I just finished Joseph Ellis’ new biography of George Washington. What an irritating book. Ellis embodies to me everything wrong with Establishment historiography of the Revolutionary era. His relentless skepticism toward the ideology of the American Revolution (and its succeeding era) leads him to make the strangest sort of arguments. He constantly refers to the “ideals for which the Revolutionaries claimed to be fighting,” rather than the ideals of the Revolution, for instance. This is not just scholarly detachment; in the concluding passages he claims that the idea of a natural political order was a great error, and throughout the book he constantly approaches Washington and his contemporaries with the attitude of “sure, they claimed to be fighting for such and such, but what were they really fighting for?” Washington, according to Ellis, fought not for liberty, or equality, or even property, but because he resented his purchasing agent in London. He freed his slaves, not because he believed in freedom and thought a slaveholding Revolutionary was a hypocrite, but because he disliked tobacco planting, and found slavery unprofitable.

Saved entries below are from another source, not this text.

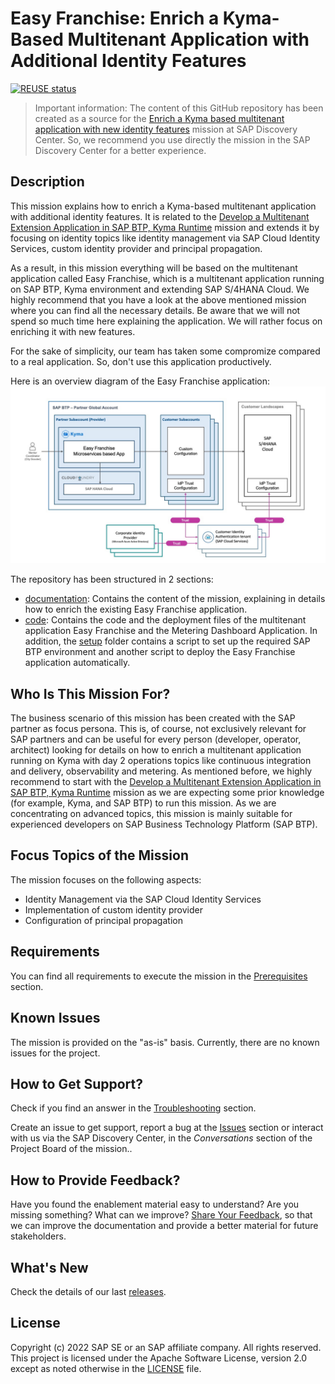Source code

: # Easy Franchise: Enrich a Kyma-Based Multitenant Application with Additional Identity Features

[![REUSE status](https://api.reuse.software/badge/github.com/SAP-samples/btp-kyma-identity-management)](https://api.reuse.software/info/github.com/SAP-samples/btp-kyma-identity-management)

> Important information: The content of this GitHub repository has been created as a source for the [Enrich a Kyma based multitenant application with new identity features](https://discovery-center.cloud.sap/protected/index.html#/missiondetail/4000/4207/) mission at SAP Discovery Center. So, we recommend you use directly the mission in the SAP Discovery Center for a better experience.

## Description
This mission explains how to enrich a Kyma-based multitenant application with additional identity features. It is related to the [Develop a Multitenant Extension Application in SAP BTP, Kyma Runtime](https://discovery-center.cloud.sap/missiondetail/3683/3726/) mission and extends it by focusing on identity topics like identity management via SAP Cloud Identity Services, custom identity provider and principal propagation.

As a result, in this mission everything will be based on the multitenant application called Easy Franchise, which is a multitenant application running on SAP BTP, Kyma environment and extending SAP S/4HANA Cloud. We highly recommend that you have a look at the above mentioned mission where you can find all the necessary details. Be aware that we will not spend so much time here explaining the application. We will rather focus on enriching it with new features.

For the sake of simplicity, our team has taken some compromize compared to a real application. So, don't use this application productively.

Here is an overview diagram of the Easy Franchise application:
![](./documentation/images/easyfranchise-identity-diagrams/Slide5.jpeg)

The repository has been structured in 2 sections:
* [documentation](./documentation/README.md): Contains the content of the mission, explaining in details how to enrich the existing Easy Franchise application.
* [code](./code/README.md): Contains the code and the deployment files of the multitenant application Easy Franchise and the Metering Dashboard Application. In addition, the [setup](./code/setup) folder contains a script to set up the required SAP BTP environment and another script to deploy the Easy Franchise application automatically.



## Who Is This Mission For?

The business scenario of this mission has been created with the SAP partner as focus persona. This is, of course, not exclusively relevant for SAP partners and can be useful for every person (developer, operator, architect) looking for details on how to enrich a multitenant application running on Kyma with day 2 operations topics like continuous integration and delivery, observability and metering.
As mentioned before, we highly recommend to start with the [Develop a Multitenant Extension Application in SAP BTP, Kyma Runtime](https://discovery-center.cloud.sap/missiondetail/3683/3726/) mission as we are expecting some prior knowledge (for example, Kyma, and SAP BTP) to run this mission. As we are concentrating on advanced topics, this mission is mainly suitable for experienced developers on SAP Business Technology Platform (SAP BTP). 

## Focus Topics of the Mission

The mission focuses on the following aspects:
- Identity Management via the SAP Cloud Identity Services
- Implementation of custom identity provider
- Configuration of principal propagation

## Requirements

You can find all requirements to execute the mission in the [Prerequisites](./documentation/discover/prerequisites/README.md) section.

## Known Issues

The mission is provided on the "as-is" basis. Currently, there are no known issues for the project.

## How to Get Support?

Check if you find an answer in the [Troubleshooting](./documentation/troubleshooting/README.md) section.

Create an issue to get support, report a bug at the [Issues](https://github.com/SAP-samples/btp-kyma-identity-management/issues/new/choose) section or interact with us via the SAP Discovery Center, in the *Conversations* section of the Project Board of the mission..

## How to Provide Feedback?

Have you found the enablement material easy to understand? Are you missing something? What can we improve? [Share Your Feedback](https://github.com/SAP-samples/btp-kyma-identity-management/issues/new/choose), so that we can improve the documentation and provide a better material for future stakeholders.

## What's New

Check the details of our last [releases](./documentation/discover/whats-new/README.md).

## License

Copyright (c) 2022 SAP SE or an SAP affiliate company. All rights reserved. This project is licensed under the Apache Software License, version 2.0 except as noted otherwise in the [LICENSE](LICENSES/Apache-2.0.txt) file.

Now, this approach would be fine, if it were a conscious thesis: if Ellis then at least addressed the claims by Washington and other revolutionaries that they were fighting for ideals. Charles Beard and other economic historians embraced the Marxist view that ideals are invented to cover economic interests, and presented that argument unapologetically. But Ellis just ignores the ideological claims of the Revolutionaries. For him, their ideas are practically irrelevant. In the end of the book, when he discusses Washington’s approach to slavery, he does acknowledge that Washington found the institution morally revolting—but never explains why Washington thought that, certainly not to the extent that he delves into Washington’s economic reasons for hating slavery. Ellis says Washington always combined interest with vision. But he tells us all about the interest and never tells us about the vision.
Now, the reason the book is not terrible is that of all the founders, this approach is most plausibly suited to Washington. He did seem uncomfortable with principles, like equality, for which he fought. He was not a scholar, he did not go to college, he wrote little on political theory that was not platitudinous. Ellis is obsessed with the word “elemental,” which seems to appear hundreds of times in the book. This is because Ellis’ Washington fights the British out of his own personal motives more than his political ideology. This is surely an exaggeration, but if it contains truth, it is more likely true of Washington than of Jefferson or Adams or the others. Moreover, Washington’s later life shows that he was at least sometimes led more by motives of personal loyalty and resentment than by political or philosophical considerations, as Ellis shows.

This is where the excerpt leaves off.